→ **WORK INSTRUCTIONS**: Scan the data below for the string "following". Show every line where it turns up.
** TASK INPUTS follows **
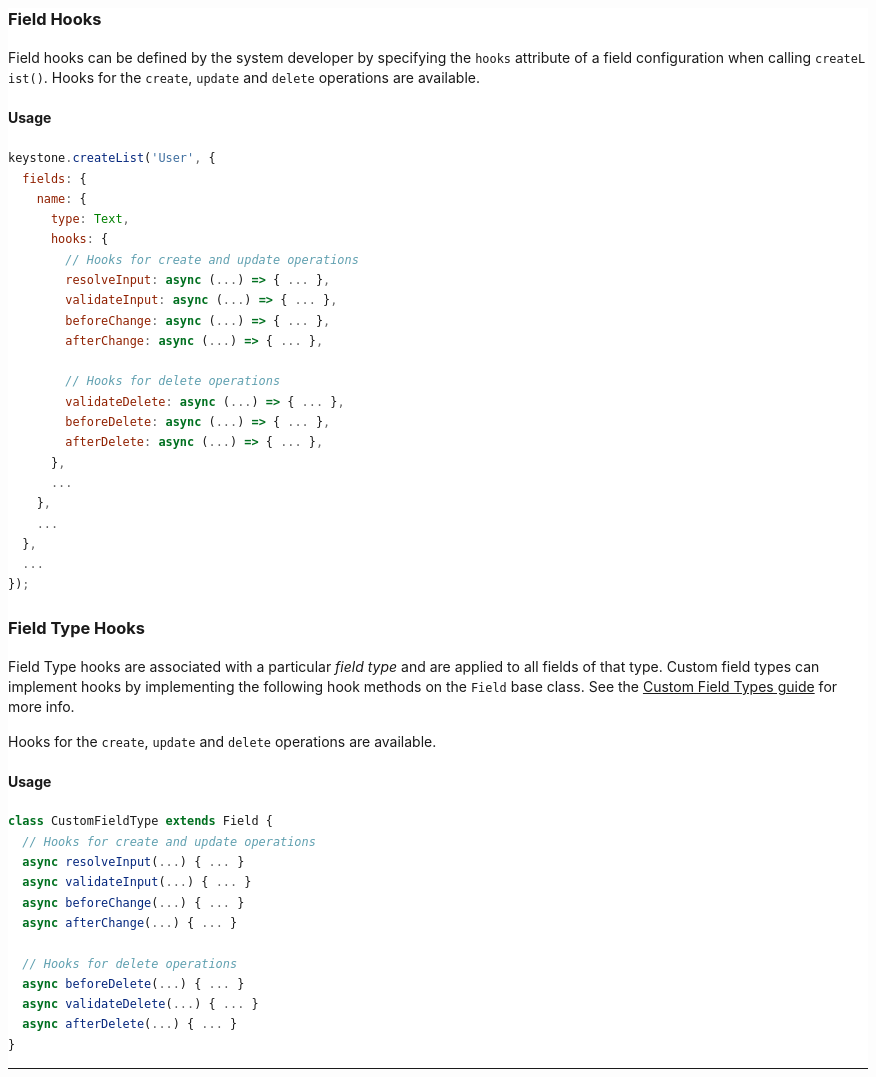 ### Field Hooks

Field hooks can be defined by the system developer by specifying the `hooks` attribute of a field configuration when calling `createList()`.
Hooks for the `create`, `update` and `delete` operations are available.

#### Usage

```js
keystone.createList('User', {
  fields: {
    name: {
      type: Text,
      hooks: {
        // Hooks for create and update operations
        resolveInput: async (...) => { ... },
        validateInput: async (...) => { ... },
        beforeChange: async (...) => { ... },
        afterChange: async (...) => { ... },

        // Hooks for delete operations
        validateDelete: async (...) => { ... },
        beforeDelete: async (...) => { ... },
        afterDelete: async (...) => { ... },
      },
      ...
    },
    ...
  },
  ...
});
```

### Field Type Hooks

Field Type hooks are associated with a particular _field type_ and are applied to all fields of that type.
Custom field types can implement hooks by implementing the following hook methods on the `Field` base class.
See the [Custom Field Types guide](/docs/guides/custom-field-types.md) for more info.

Hooks for the `create`, `update` and `delete` operations are available.

#### Usage

```js
class CustomFieldType extends Field {
  // Hooks for create and update operations
  async resolveInput(...) { ... }
  async validateInput(...) { ... }
  async beforeChange(...) { ... }
  async afterChange(...) { ... }

  // Hooks for delete operations
  async beforeDelete(...) { ... }
  async validateDelete(...) { ... }
  async afterDelete(...) { ... }
}
```

---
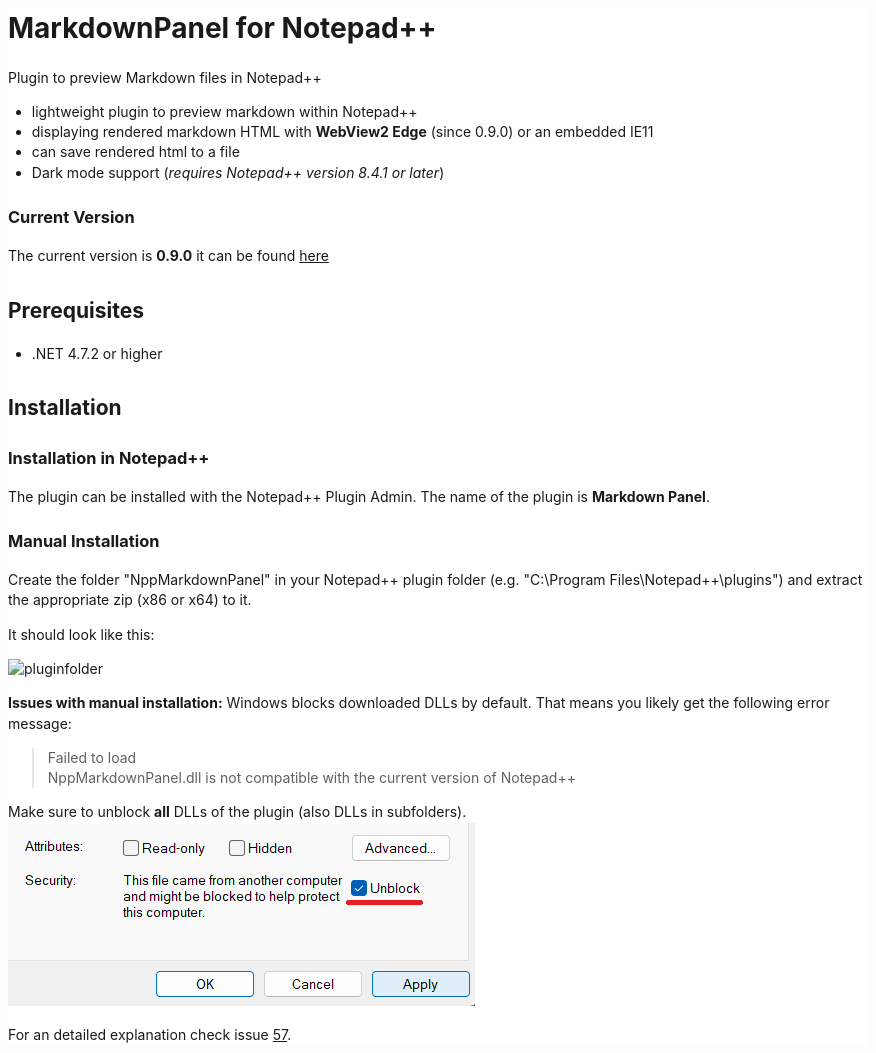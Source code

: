 # MarkdownPanel for Notepad++
Plugin to preview Markdown files in Notepad++

- lightweight plugin to preview markdown within Notepad++
- displaying rendered markdown HTML with **WebView2 Edge** (since 0.9.0) or an embedded IE11
- can save rendered html to a file
- Dark mode support (_requires Notepad++ version 8.4.1 or later_)

### Current Version

The current version is **0.9.0** it can be found [here](https://github.com/mohzy83/NppMarkdownPanel/releases)


## Prerequisites
- .NET 4.7.2 or higher

## Installation
### Installation in Notepad++ 
The plugin can be installed with the Notepad++ Plugin Admin.
The name of the plugin is **Markdown Panel**.

### Manual Installation
Create the folder "NppMarkdownPanel" in your Notepad++ plugin folder (e.g. "C:\Program Files\Notepad++\plugins") and extract the appropriate zip (x86 or x64) to it.

It should look like this:

![pluginfolder](help/pluginfolder.png "Layout of the plugin folder after installation")

**Issues with manual installation:**
Windows blocks downloaded DLLs by default. That means you likely get the following error message: 

> Failed to load <br>
> NppMarkdownPanel.dll is not compatible with the current version of Notepad++
	
Make sure to unblock __all__ DLLs of the plugin (also DLLs in subfolders).
![npp-unblock](help/npp-unblock.png "Unblock all DLLs")

For an detailed explanation check issue [57](https://github.com/mohzy83/NppMarkdownPanel/issues/57).
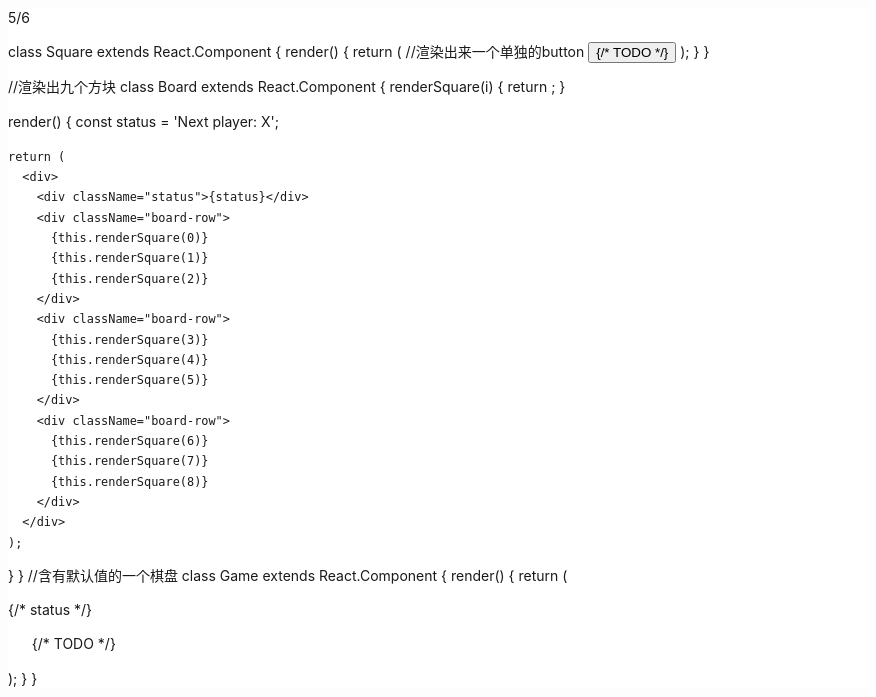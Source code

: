 
5/6

class Square extends React.Component {
render() {
return (
//渲染出来一个单独的button
<button className="square">
{/* TODO */}
</button>
);
}
}


//渲染出九个方块
class Board extends React.Component {
renderSquare(i) {
return <Square />;
}

render() {
const status = 'Next player: X';

    return (
      <div>
        <div className="status">{status}</div>
        <div className="board-row">
          {this.renderSquare(0)}
          {this.renderSquare(1)}
          {this.renderSquare(2)}
        </div>
        <div className="board-row">
          {this.renderSquare(3)}
          {this.renderSquare(4)}
          {this.renderSquare(5)}
        </div>
        <div className="board-row">
          {this.renderSquare(6)}
          {this.renderSquare(7)}
          {this.renderSquare(8)}
        </div>
      </div>
    );
}
}
//含有默认值的一个棋盘
class Game extends React.Component {
render() {
return (
<div className="game">
<div className="game-board">
<Board />
</div>
<div className="game-info">
<div>{/* status */}</div>
<ol>{/* TODO */}</ol>
</div>
</div>
);
}
}
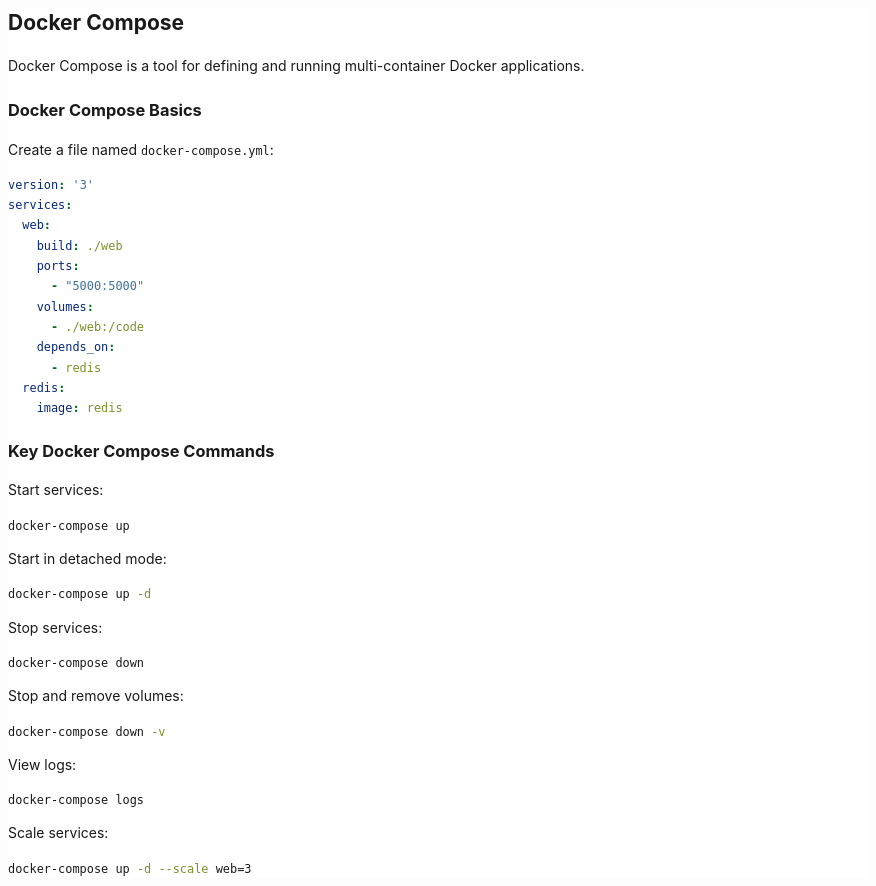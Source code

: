 ## Docker Compose

Docker Compose is a tool for defining and running multi-container Docker applications.

### Docker Compose Basics

Create a file named `docker-compose.yml`:

```yaml
version: '3'
services:
  web:
    build: ./web
    ports:
      - "5000:5000"
    volumes:
      - ./web:/code
    depends_on:
      - redis
  redis:
    image: redis
```

### Key Docker Compose Commands

Start services:

```bash
docker-compose up
```

Start in detached mode:

```bash
docker-compose up -d
```

Stop services:

```bash
docker-compose down
```

Stop and remove volumes:

```bash
docker-compose down -v
```

View logs:

```bash
docker-compose logs
```

Scale services:

```bash
docker-compose up -d --scale web=3
```
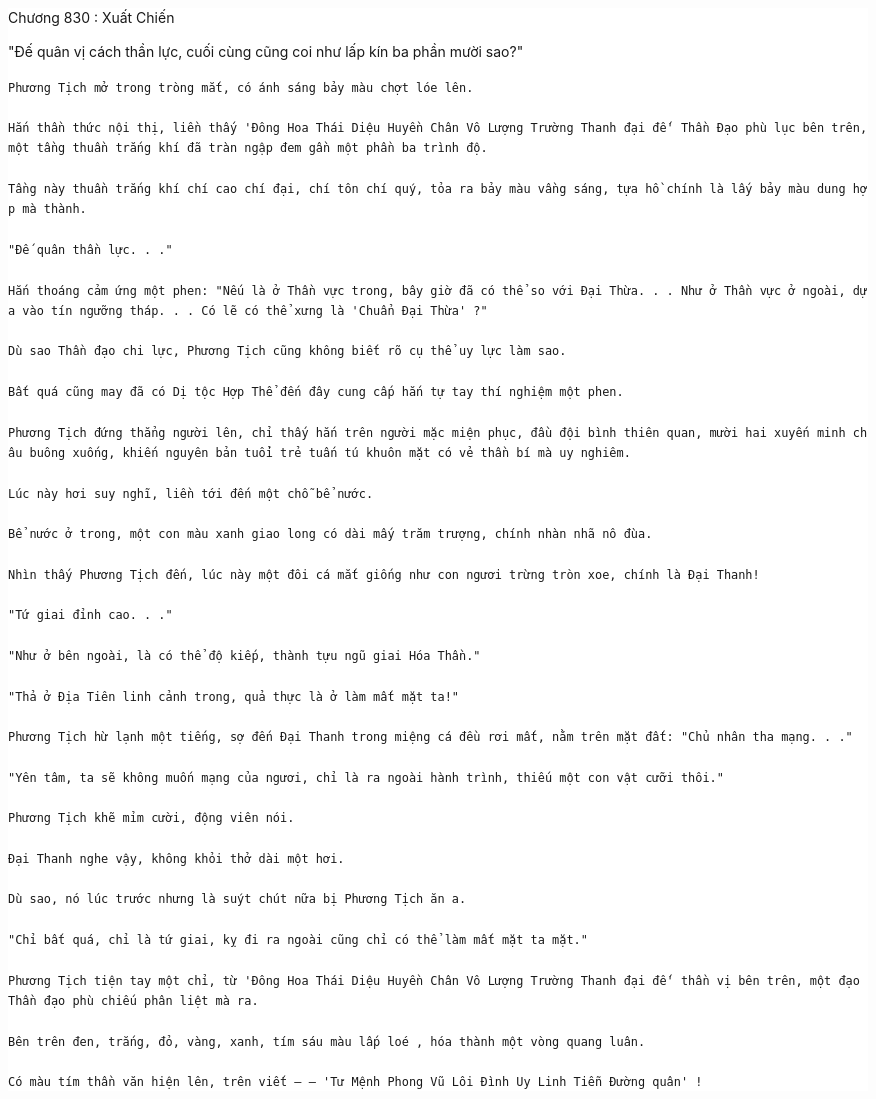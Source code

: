 




Chương 830 : Xuất Chiến


"Đế quân vị cách thần lực, cuối cùng cũng coi như lấp kín ba phần mười sao?"

	Phương Tịch mở trong tròng mắt, có ánh sáng bảy màu chợt lóe lên.

	Hắn thần thức nội thị, liền thấy 'Đông Hoa Thái Diệu Huyền Chân Vô Lượng Trường Thanh đại đế' Thần Đạo phù lục bên trên, một tầng thuần trắng khí đã tràn ngập đem gần một phần ba trình độ.

	Tầng này thuần trắng khí chí cao chí đại, chí tôn chí quý, tỏa ra bảy màu vầng sáng, tựa hồ chính là lấy bảy màu dung hợp mà thành.

	"Đế quân thần lực. . ."

	Hắn thoáng cảm ứng một phen: "Nếu là ở Thần vực trong, bây giờ đã có thể so với Đại Thừa. . . Như ở Thần vực ở ngoài, dựa vào tín ngưỡng tháp. . . Có lẽ có thể xưng là 'Chuẩn Đại Thừa' ?"

	Dù sao Thần đạo chi lực, Phương Tịch cũng không biết rõ cụ thể uy lực làm sao.

	Bất quá cũng may đã có Dị tộc Hợp Thể đến đây cung cấp hắn tự tay thí nghiệm một phen.

	Phương Tịch đứng thẳng người lên, chỉ thấy hắn trên người mặc miện phục, đầu đội bình thiên quan, mười hai xuyến minh châu buông xuống, khiến nguyên bản tuổi trẻ tuấn tú khuôn mặt có vẻ thần bí mà uy nghiêm.

	Lúc này hơi suy nghĩ, liền tới đến một chỗ bể nước.

	Bể nước ở trong, một con màu xanh giao long có dài mấy trăm trượng, chính nhàn nhã nô đùa.

	Nhìn thấy Phương Tịch đến, lúc này một đôi cá mắt giống như con ngươi trừng tròn xoe, chính là Đại Thanh!

	"Tứ giai đỉnh cao. . ."

	"Như ở bên ngoài, là có thể độ kiếp, thành tựu ngũ giai Hóa Thần."

	"Thả ở Địa Tiên linh cảnh trong, quả thực là ở làm mất mặt ta!"

	Phương Tịch hừ lạnh một tiếng, sợ đến Đại Thanh trong miệng cá đều rơi mất, nằm trên mặt đất: "Chủ nhân tha mạng. . ."

	"Yên tâm, ta sẽ không muốn mạng của ngươi, chỉ là ra ngoài hành trình, thiếu một con vật cưỡi thôi."

	Phương Tịch khẽ mỉm cười, động viên nói.

	Đại Thanh nghe vậy, không khỏi thở dài một hơi.

	Dù sao, nó lúc trước nhưng là suýt chút nữa bị Phương Tịch ăn a.

	"Chỉ bất quá, chỉ là tứ giai, kỵ đi ra ngoài cũng chỉ có thể làm mất mặt ta mặt."

	Phương Tịch tiện tay một chỉ, từ 'Đông Hoa Thái Diệu Huyền Chân Vô Lượng Trường Thanh đại đế' thần vị bên trên, một đạo Thần đạo phù chiếu phân liệt mà ra.

	Bên trên đen, trắng, đỏ, vàng, xanh, tím sáu màu lấp loé , hóa thành một vòng quang luân.

	Có màu tím thần văn hiện lên, trên viết — — 'Tư Mệnh Phong Vũ Lôi Đình Uy Linh Tiễn Đường quân' !
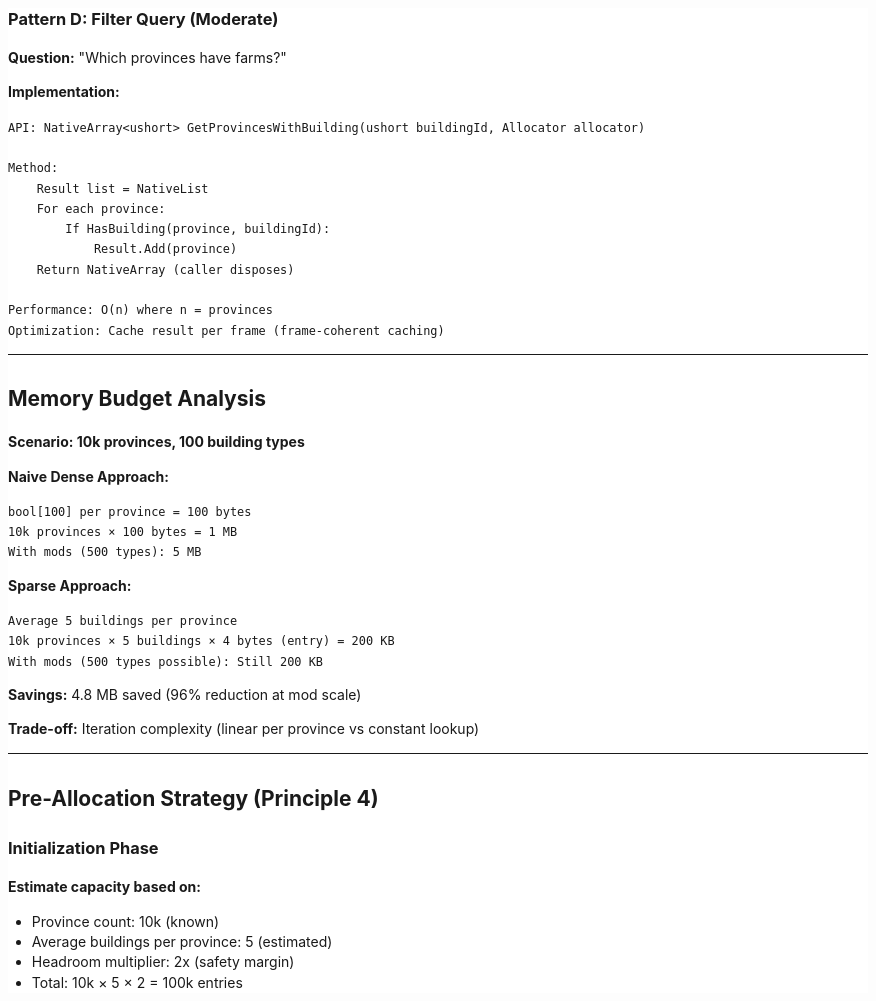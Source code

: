### Pattern D: Filter Query (Moderate)
**Question:** "Which provinces have farms?"

**Implementation:**
```
API: NativeArray<ushort> GetProvincesWithBuilding(ushort buildingId, Allocator allocator)

Method:
    Result list = NativeList
    For each province:
        If HasBuilding(province, buildingId):
            Result.Add(province)
    Return NativeArray (caller disposes)

Performance: O(n) where n = provinces
Optimization: Cache result per frame (frame-coherent caching)
```

---

## Memory Budget Analysis

**Scenario: 10k provinces, 100 building types**

**Naive Dense Approach:**
```
bool[100] per province = 100 bytes
10k provinces × 100 bytes = 1 MB
With mods (500 types): 5 MB
```

**Sparse Approach:**
```
Average 5 buildings per province
10k provinces × 5 buildings × 4 bytes (entry) = 200 KB
With mods (500 types possible): Still 200 KB
```

**Savings:** 4.8 MB saved (96% reduction at mod scale)

**Trade-off:** Iteration complexity (linear per province vs constant lookup)

---

## Pre-Allocation Strategy (Principle 4)

### Initialization Phase

**Estimate capacity based on:**
- Province count: 10k (known)
- Average buildings per province: 5 (estimated)
- Headroom multiplier: 2x (safety margin)
- Total: 10k × 5 × 2 = 100k entries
** End of TASK INPUTS **
→ **TASK OUTPUT**:
Custom field types can implement hooks by implementing the following hook methods on the `Field` base class.
Windows blocks downloaded DLLs by default. That means you likely get the following error message: 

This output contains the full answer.